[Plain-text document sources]
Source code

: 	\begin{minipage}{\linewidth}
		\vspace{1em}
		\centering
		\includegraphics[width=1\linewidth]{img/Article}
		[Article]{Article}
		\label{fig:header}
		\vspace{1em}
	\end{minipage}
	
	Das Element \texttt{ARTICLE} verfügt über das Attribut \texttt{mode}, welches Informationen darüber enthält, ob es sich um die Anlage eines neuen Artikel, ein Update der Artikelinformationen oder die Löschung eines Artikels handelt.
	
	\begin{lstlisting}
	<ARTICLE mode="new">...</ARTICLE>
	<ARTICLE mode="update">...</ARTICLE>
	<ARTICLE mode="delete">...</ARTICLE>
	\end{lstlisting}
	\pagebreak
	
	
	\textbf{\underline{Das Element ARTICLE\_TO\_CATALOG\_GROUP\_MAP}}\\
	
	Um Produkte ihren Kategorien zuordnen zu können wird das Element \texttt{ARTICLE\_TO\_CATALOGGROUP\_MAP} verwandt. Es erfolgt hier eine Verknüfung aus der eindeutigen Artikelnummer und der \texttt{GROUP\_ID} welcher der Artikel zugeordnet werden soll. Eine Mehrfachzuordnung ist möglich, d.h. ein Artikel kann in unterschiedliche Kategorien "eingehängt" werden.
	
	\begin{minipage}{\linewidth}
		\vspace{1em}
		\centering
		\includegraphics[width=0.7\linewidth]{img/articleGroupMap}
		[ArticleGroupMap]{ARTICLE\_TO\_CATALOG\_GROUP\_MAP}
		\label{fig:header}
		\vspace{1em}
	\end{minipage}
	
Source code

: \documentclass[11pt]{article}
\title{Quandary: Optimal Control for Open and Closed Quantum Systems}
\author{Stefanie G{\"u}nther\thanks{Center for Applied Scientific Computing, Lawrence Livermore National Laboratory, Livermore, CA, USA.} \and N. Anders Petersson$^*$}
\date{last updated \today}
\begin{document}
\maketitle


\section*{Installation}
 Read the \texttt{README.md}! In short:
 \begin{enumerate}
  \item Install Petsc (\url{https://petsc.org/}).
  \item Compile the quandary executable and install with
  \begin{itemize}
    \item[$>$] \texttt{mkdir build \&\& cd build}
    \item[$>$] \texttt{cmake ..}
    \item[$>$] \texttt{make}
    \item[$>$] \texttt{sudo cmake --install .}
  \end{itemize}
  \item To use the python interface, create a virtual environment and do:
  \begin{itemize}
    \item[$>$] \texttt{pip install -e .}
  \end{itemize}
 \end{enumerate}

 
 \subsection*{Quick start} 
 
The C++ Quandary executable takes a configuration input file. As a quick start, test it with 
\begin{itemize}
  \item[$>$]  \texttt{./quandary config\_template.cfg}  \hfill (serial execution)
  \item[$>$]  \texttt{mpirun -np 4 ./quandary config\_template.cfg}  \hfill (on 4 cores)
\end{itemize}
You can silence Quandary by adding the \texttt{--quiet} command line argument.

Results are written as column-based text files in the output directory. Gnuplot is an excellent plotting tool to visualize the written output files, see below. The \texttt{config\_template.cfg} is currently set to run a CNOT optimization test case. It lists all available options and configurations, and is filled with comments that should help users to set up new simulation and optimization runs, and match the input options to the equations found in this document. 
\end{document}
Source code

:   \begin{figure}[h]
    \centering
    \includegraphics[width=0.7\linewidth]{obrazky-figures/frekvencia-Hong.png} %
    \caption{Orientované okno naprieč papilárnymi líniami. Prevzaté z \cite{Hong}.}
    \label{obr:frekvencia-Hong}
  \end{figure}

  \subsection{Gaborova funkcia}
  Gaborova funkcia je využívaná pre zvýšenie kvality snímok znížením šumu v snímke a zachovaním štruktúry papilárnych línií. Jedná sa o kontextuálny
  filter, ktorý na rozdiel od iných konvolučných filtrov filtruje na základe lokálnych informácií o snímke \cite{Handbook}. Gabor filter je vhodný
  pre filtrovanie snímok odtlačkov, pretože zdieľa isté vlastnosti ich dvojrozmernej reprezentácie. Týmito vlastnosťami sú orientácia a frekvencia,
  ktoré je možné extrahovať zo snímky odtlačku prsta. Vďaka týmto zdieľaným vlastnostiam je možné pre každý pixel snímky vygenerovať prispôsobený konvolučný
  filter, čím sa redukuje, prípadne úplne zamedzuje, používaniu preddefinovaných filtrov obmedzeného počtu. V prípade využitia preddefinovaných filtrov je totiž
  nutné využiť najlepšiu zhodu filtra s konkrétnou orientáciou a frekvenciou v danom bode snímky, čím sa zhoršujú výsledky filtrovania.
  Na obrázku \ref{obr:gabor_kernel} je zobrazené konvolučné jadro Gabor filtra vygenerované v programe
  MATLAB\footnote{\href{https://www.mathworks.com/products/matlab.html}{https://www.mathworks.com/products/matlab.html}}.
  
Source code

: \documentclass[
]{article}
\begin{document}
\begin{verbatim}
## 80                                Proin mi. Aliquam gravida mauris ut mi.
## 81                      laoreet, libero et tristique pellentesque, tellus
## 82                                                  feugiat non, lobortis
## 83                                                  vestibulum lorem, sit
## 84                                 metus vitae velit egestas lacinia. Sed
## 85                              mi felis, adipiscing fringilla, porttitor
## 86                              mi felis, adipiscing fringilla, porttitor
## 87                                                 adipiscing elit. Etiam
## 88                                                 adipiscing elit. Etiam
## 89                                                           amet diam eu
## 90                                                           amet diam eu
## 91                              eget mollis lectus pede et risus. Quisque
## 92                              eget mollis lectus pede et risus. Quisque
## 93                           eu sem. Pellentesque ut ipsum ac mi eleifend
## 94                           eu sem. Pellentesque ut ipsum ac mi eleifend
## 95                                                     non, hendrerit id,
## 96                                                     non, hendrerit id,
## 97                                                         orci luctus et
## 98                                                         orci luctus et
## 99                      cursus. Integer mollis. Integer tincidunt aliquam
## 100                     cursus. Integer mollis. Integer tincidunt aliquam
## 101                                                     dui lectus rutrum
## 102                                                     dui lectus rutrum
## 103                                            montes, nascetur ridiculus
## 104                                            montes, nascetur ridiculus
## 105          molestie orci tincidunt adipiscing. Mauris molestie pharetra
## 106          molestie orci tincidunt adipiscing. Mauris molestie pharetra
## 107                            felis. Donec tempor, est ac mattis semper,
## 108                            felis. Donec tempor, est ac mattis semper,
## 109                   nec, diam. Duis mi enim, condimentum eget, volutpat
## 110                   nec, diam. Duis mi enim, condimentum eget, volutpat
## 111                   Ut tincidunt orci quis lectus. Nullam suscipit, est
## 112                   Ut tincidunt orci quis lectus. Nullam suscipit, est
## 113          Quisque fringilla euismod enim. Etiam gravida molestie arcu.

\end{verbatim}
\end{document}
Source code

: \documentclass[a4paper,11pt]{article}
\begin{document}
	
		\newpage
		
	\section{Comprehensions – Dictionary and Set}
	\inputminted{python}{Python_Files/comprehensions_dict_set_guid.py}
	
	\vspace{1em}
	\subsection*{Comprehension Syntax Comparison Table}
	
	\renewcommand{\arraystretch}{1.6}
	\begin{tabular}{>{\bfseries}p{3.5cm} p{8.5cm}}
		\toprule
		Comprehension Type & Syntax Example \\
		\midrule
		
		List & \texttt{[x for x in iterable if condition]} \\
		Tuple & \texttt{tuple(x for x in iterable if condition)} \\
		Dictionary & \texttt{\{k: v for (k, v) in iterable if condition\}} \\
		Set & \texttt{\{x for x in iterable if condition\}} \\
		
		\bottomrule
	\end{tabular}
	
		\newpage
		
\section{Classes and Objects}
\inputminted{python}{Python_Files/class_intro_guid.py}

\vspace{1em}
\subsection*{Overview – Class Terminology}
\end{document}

◆ **WHAT YOU SHOULD DO**
Read the data above and pull out each line that holds the string "lectus".

◆ **YOUR RESPONSE**
## 91                              eget mollis lectus pede et risus. Quisque
## 92                              eget mollis lectus pede et risus. Quisque
## 101                                                     dui lectus rutrum
## 102                                                     dui lectus rutrum
## 111                   Ut tincidunt orci quis lectus. Nullam suscipit, est
## 112                   Ut tincidunt orci quis lectus. Nullam suscipit, est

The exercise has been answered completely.